Smooth, Sleek & Statement-Worthy
There are few door styles that are as unique or striking as a custom pivot door. Perhaps the most compelling feature that attracts clients to this option is how much larger they can make your entryway look. In fact, a pivot door allows you to build a much larger door than a standard swinging single door — not to mention, the eye-catching pivot point creates a conversation piece among guests, family, and friends. Interested in designing your own? Follow along to learn more about their history, anatomy, and benefits.
What is a Pivot Door?
To provide a basic definition, a pivot door is a swinging door that rotates on a vertical axis, or a spindle. Meanwhile, regular hinged doors are attached to the side of a door adjacent to the wall. Check out the visual comparison below to see how a traditional hinged door differs from a pivot door.
The History of Pivot Doors
Although modern pivot doors seem to be a contemporary trend, the technology dates back centuries. According to FritsJurgens®, an example of an early pivot door can be found in the ancient city of Persepolis in modern-day Iran. Additionally, there are several indications of this door style found in the Gate of All Nations, a grand hall that was built between 486 and 465 B.C.

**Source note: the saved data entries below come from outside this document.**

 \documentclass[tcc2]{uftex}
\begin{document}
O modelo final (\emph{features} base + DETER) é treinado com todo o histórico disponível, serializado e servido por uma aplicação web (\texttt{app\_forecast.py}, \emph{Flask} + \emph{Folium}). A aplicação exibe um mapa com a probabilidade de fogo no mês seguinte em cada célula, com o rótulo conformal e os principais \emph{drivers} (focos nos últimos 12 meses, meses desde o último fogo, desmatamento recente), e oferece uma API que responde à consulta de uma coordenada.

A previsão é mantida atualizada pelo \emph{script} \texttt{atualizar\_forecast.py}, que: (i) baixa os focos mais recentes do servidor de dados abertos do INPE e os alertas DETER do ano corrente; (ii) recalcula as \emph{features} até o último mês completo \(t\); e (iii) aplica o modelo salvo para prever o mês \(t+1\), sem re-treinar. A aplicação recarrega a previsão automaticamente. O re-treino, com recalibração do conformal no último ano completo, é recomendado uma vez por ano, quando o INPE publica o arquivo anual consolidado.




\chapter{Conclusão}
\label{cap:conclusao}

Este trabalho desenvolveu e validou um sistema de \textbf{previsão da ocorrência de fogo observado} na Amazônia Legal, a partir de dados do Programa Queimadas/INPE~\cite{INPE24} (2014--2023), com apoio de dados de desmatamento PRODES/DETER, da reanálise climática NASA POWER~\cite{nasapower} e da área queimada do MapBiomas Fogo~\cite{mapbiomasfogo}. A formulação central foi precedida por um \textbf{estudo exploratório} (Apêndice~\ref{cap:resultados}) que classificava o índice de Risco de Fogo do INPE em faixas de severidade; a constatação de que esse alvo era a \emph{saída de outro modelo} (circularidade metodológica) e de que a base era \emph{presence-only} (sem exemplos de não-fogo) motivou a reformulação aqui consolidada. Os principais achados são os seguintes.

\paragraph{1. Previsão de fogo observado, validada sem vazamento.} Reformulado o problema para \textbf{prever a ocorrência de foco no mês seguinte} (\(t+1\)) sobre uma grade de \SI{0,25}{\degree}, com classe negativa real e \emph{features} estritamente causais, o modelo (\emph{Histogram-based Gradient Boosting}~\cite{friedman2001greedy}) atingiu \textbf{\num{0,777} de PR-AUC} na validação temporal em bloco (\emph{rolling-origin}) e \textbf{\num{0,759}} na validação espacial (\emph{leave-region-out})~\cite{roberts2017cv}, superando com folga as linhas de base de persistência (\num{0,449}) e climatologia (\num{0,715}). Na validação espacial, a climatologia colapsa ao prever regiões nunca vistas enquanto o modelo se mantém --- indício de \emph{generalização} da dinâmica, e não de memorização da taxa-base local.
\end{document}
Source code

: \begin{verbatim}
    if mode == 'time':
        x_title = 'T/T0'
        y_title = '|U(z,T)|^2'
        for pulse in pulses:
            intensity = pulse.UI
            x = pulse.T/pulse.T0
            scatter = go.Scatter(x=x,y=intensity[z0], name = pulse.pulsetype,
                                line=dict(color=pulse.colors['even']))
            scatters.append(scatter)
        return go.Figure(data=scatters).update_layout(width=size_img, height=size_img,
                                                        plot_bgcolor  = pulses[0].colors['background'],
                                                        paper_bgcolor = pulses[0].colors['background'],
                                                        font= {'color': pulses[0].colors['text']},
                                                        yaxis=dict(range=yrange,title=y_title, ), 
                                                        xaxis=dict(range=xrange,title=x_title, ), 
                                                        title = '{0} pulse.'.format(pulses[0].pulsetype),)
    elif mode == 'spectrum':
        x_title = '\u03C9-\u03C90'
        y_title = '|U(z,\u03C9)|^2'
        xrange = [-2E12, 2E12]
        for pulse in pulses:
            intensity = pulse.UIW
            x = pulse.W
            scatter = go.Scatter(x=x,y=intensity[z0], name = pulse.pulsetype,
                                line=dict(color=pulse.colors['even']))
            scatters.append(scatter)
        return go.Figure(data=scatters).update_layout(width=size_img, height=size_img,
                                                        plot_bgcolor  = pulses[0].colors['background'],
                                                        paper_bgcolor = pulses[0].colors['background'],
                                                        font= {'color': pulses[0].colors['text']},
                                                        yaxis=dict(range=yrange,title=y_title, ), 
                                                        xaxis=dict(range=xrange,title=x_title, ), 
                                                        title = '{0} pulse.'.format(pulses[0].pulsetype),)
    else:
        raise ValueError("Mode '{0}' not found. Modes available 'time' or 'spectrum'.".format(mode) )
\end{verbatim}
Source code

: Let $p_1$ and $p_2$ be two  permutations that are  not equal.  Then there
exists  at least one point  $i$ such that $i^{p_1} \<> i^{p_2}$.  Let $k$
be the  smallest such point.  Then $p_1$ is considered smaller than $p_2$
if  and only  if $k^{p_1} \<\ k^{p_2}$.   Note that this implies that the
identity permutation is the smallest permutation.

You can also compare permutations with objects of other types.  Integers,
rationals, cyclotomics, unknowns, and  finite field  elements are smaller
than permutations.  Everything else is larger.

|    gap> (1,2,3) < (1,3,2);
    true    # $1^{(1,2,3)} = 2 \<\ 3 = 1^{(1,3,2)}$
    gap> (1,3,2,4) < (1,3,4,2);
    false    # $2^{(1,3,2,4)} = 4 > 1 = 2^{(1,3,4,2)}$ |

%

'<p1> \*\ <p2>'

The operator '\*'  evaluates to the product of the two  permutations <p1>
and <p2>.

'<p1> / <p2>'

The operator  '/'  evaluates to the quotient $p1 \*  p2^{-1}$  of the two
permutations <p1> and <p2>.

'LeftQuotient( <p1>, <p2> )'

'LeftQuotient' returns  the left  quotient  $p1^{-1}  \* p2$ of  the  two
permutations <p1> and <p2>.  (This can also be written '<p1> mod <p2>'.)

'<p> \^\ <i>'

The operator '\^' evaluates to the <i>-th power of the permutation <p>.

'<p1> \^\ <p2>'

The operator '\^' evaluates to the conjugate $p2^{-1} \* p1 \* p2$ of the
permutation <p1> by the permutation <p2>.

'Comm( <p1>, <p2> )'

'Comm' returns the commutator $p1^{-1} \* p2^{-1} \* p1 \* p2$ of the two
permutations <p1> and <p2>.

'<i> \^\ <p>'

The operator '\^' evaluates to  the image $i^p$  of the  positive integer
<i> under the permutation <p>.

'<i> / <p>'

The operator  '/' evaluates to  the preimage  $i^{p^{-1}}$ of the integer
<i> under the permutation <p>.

The Anatomy of a Pivot Door
Essentially, a pivot door is a pivoting panel that can take on any type of custom design or measurement. Its basic elements include:
- The door panel
- A pivot system
- A top pivot
- A floor plate
- A ceiling plate
Unlike ancient examples, modern pivot doors don’t rotate on an extension of the vertical axis. Instead, they leverage a pivot hinge system and a top pivot that are both invisible on the finished door. Where the pivot is located depends on personal preference and the width of the door. Typically, it’s about 15” from the end, but that may change if the designer or homeowner needs a bigger or smaller opening to walk through.